((

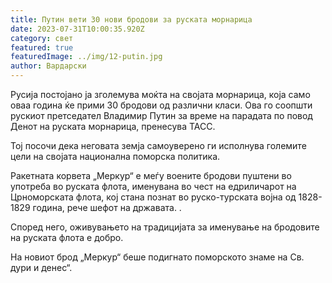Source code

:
 ```yaml
---
title: Путин вети 30 нови бродови за руската морнарица
date: 2023-07-31T10:00:35.920Z
category: свет
featured: true
featuredImage: ../img/12-putin.jpg
author: Вардарски
---
```

Русија постојано ја зголемува моќта на својата морнарица, која само оваа година ќе прими 30 бродови од различни класи. Ова го соопшти рускиот претседател Владимир Путин за време на парадата по повод Денот на руската морнарица, пренесува ТАСС.

Тој посочи дека неговата земја самоуверено ги исполнува големите цели на својата национална поморска политика.

Ракетната корвета „Меркур“ е меѓу воените бродови пуштени во употреба во руската флота, именувана во чест на едриличарот на Црноморската флота, кој стана познат во руско-турската војна од 1828-1829 година, рече шефот на државата. .

Според него, оживувањето на традицијата за именување на бродовите на руската флота е добро.

На новиот брод „Меркур“ беше подигнато поморското знаме на Св. дури и денес“.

))

Task item: Looking at the entries above, state the number of lines that contain "флота" and add nothing more.

Completed exercise: 2